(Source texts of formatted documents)
Start of Block

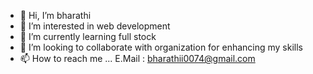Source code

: - 👋 Hi, I’m bharathi
- 👀 I’m interested in web development 
- 🌱 I’m currently learning full stock
- 💞️ I’m looking to collaborate with organization for enhancing my skills 
- 📫 How to reach me ...
     E.Mail : bharathii0074@gmail.com

<!---
bharathi74/bharathi74 is a ✨ special ✨ repository because its `README.md` (this file) appears on your GitHub profile.
You can click the Preview link to take a look at your changes.
--->
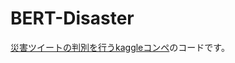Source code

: # BERT-Disaster
[災害ツイートの判別を行うkaggleコンペ](https://www.kaggle.com/competitions/nlp-getting-started)のコードです。
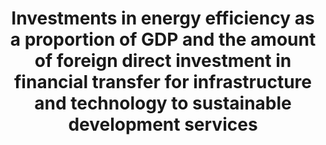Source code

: ---
actual_indicator_available: null
actual_indicator_available_description: null
comments_and_limitations: null
data_non_statistical: true
date_metadata_updated: null
date_of_national_source_publication: null
disaggregation_categories: null
disaggregation_geography: null
goal_meta_link: http://unstats.un.org/sdgs/files/metadata-compilation/Metadata-Goal-7.pdf
goal_meta_link_page: 16
graph: null
graph_status_notes: checking
graph_title: Investments in energy efficiency as a proportion of GDP and the amount
  of foreign direct investment in financial transfer for infrastructure and technology
  to sustainable development services
graph_type: null
graph_type_description: null
has_metadata: false
indicator: 7.b.1
indicator_definition: ''
indicator_name: Investments in energy efficiency as a proportion of GDP and the amount
  of foreign direct investment in financial transfer for infrastructure and technology
  to sustainable development services
indicator_sort_order: 07-0b-01
indicator_variable: null
international_and_national_references: null
layout: indicator
method_of_computation: ''
periodicity: null
permalink: /7-b-1/
published: false
rationale_interpretation: ''
reporting_status: notstarted
scheduled_update_by_SDG_team: null
scheduled_update_by_national_source: null
sdg_goal: 7
source_active_1: true
source_agency_staff_email_1: null
source_agency_staff_name_1: null
source_agency_survey_dataset_1: null
source_notes_1: null
source_title_1: null
source_url_1: null
target: By 2030, expand infrastructure and upgrade technology for supplying modern
  and sustainable energy services for all in developing countries, in particular least
  developed countries and small island developing States and landlocked developing
  countries, in accordance with their respective programmes of support
target_id: 7.b
time_period: null
title: Investments in energy efficiency as a proportion of GDP and the amount of foreign
  direct investment in financial transfer for infrastructure and technology to sustainable
  development services
un_custodial_agency: IEA
un_designated_tier: '3'
unit_of_measure: null
variable_description: null
variable_notes: null
---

End of Block

**THE TASK:**
Output the entries above exactly. Do not include the pictures.

**ANSWER:**
Source code

: - 👋 Hi, I’m bharathi
- 👀 I’m interested in web development 
- 🌱 I’m currently learning full stock
- 💞️ I’m looking to collaborate with organization for enhancing my skills 
- 📫 How to reach me ...
     E.Mail : bharathii0074@gmail.com

<!---
bharathi74/bharathi74 is a ✨ special ✨ repository because its `README.md` (this file) appears on your GitHub profile.
You can click the Preview link to take a look at your changes.
--->
Source code

: # BERT-Disaster
[災害ツイートの判別を行うkaggleコンペ](https://www.kaggle.com/competitions/nlp-getting-started)のコードです。
Source code

: ---
actual_indicator_available: null
actual_indicator_available_description: null
comments_and_limitations: null
data_non_statistical: true
date_metadata_updated: null
date_of_national_source_publication: null
disaggregation_categories: null
disaggregation_geography: null
goal_meta_link: http://unstats.un.org/sdgs/files/metadata-compilation/Metadata-Goal-7.pdf
goal_meta_link_page: 16
graph: null
graph_status_notes: checking
graph_title: Investments in energy efficiency as a proportion of GDP and the amount
  of foreign direct investment in financial transfer for infrastructure and technology
  to sustainable development services
graph_type: null
graph_type_description: null
has_metadata: false
indicator: 7.b.1
indicator_definition: ''
indicator_name: Investments in energy efficiency as a proportion of GDP and the amount
  of foreign direct investment in financial transfer for infrastructure and technology
  to sustainable development services
indicator_sort_order: 07-0b-01
indicator_variable: null
international_and_national_references: null
layout: indicator
method_of_computation: ''
periodicity: null
permalink: /7-b-1/
published: false
rationale_interpretation: ''
reporting_status: notstarted
scheduled_update_by_SDG_team: null
scheduled_update_by_national_source: null
sdg_goal: 7
source_active_1: true
source_agency_staff_email_1: null
source_agency_staff_name_1: null
source_agency_survey_dataset_1: null
source_notes_1: null
source_title_1: null
source_url_1: null
target: By 2030, expand infrastructure and upgrade technology for supplying modern
  and sustainable energy services for all in developing countries, in particular least
  developed countries and small island developing States and landlocked developing
  countries, in accordance with their respective programmes of support
target_id: 7.b
time_period: null
title: Investments in energy efficiency as a proportion of GDP and the amount of foreign
  direct investment in financial transfer for infrastructure and technology to sustainable
  development services
un_custodial_agency: IEA
un_designated_tier: '3'
unit_of_measure: null
variable_description: null
variable_notes: null
---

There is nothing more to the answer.